Sfortunatamente il fake checking è piuttosto di moda. Esso infatti permette, a chi è affezionato a una tesi, di travestire da fatti obiettivi quelle che sono semplici ricostruzioni delle concatenazioni fra i fatti, più o meno sostenute da indizi favorevoli. Ed è mortificante che, tanto spesso, questo travestimento sia attuato da esperti o presunti tali, un fenomeno che Giovanni Guzzetta ha di recente bollato come “disinformazione di qualità”.
Ma come si fa a riconoscere il fake checking?

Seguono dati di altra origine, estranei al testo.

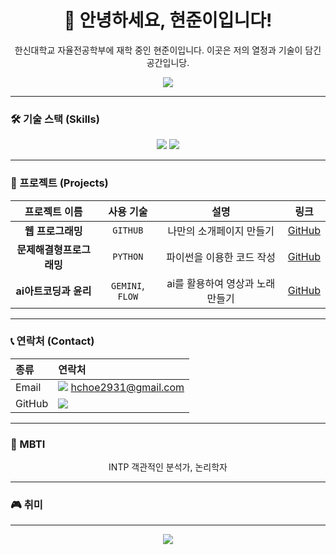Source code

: <div align="center">

# 👋 안녕하세요, 현준이입니다!

<p>한신대학교 자율전공학부에 재학 중인 현준이입니다. 이곳은 저의 열정과 기술이 담긴 공간입니당.</p>

<img src="https://capsule-render.vercel.app/api?type=waving&color=auto&height=200&section=header&text=Choi%20Hyunjun&fontSize=90" />

</div>

---

### 🛠️ 기술 스택 (Skills)

<div align="center">

<img src="https://img.shields.io/badge/Python-3776AB?style=for-the-badge&logo=python&logoColor=white">
<img src="https://img.shields.io/badge/GitHub-181717?style=for-the-badge&logo=github&logoColor=white">

</div>

---

### 🚀 프로젝트 (Projects)

<!-- 진행했던 프로젝트에 대해 자유롭게 작성해주세요. -->

<div align="center">

| 프로젝트 이름 | 사용 기술 | 설명 | 링크 |
| :---: | :---: | :---: | :---: |
| **웹 프로그래밍** | `GITHUB` | 나만의 소개페이지 만들기 | [GitHub](링크) |
| **문제해결형프로그래밍** | `PYTHON` | 파이썬을 이용한 코드 작성 | [GitHub](링크) |
| **ai아트코딩과 윤리** | `GEMINI`, `FLOW` | ai를 활용하여 영상과 노래 만들기 | [GitHub](링크) |

</div>

---

### 📞 연락처 (Contact)

<!-- 본인의 연락처 정보를 기입하세요. -->

<div align="center">

| 종류    | 연락처                                                                                                                                                           |
| :------ | :---------------------------------------------------------------------------------------------------------------------------------------------------------------- |
| Email   | <a href="mailto:hchoe293@gmail.com"><img src="https://img.shields.io/badge/Email-ea4335?style=for-the-badge&logo=gmail&logoColor=white"></a> <a href="mailto:hchoe2931@gmail.com">hchoe2931@gmail.com</a> |
| GitHub  | <a href="https://github.com/jjune947"><img src="https://img.shields.io/badge/GitHub-181717?style=for-the-badge&logo=github&logoColor=white"></a>                      |

</div>

---

</div>


### 🌟 MBTI

<div align="center">
INTP 객관적인 분석가, 논리학자
</div>

---

### 🎮 취미

---

<div align="center">

<img src="https://capsule-render.vercel.app/api?type=rect&color=auto&height=100&section=footer"/>

</div>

Non è troppo difficile, perché il fake checking ha sempre due tratti distintivi, che finiscono per smascherarlo. Il primo, come abbiamo già visto, è di chiamare fact checking un’attività che non si occupa dei fatti puri e semplici, ma della loro interpretazione: che cosa ha determinato che cosa, come sarebbero andate le cose se si fosse fatta un’altra scelta, che cosa succederebbe se si adottasse una determinata politica, eccetera eccetera. Il secondo tratto che smaschera il fake checking è di selezionare arbitrariamente i fatti, che curiosamente risultano tutti coerenti con una sola interpretazione, che guarda caso è in sintonia con le credenze di fondo dell’autore: l’assenza di dubbi è il marchio inconfondibile del fake checking.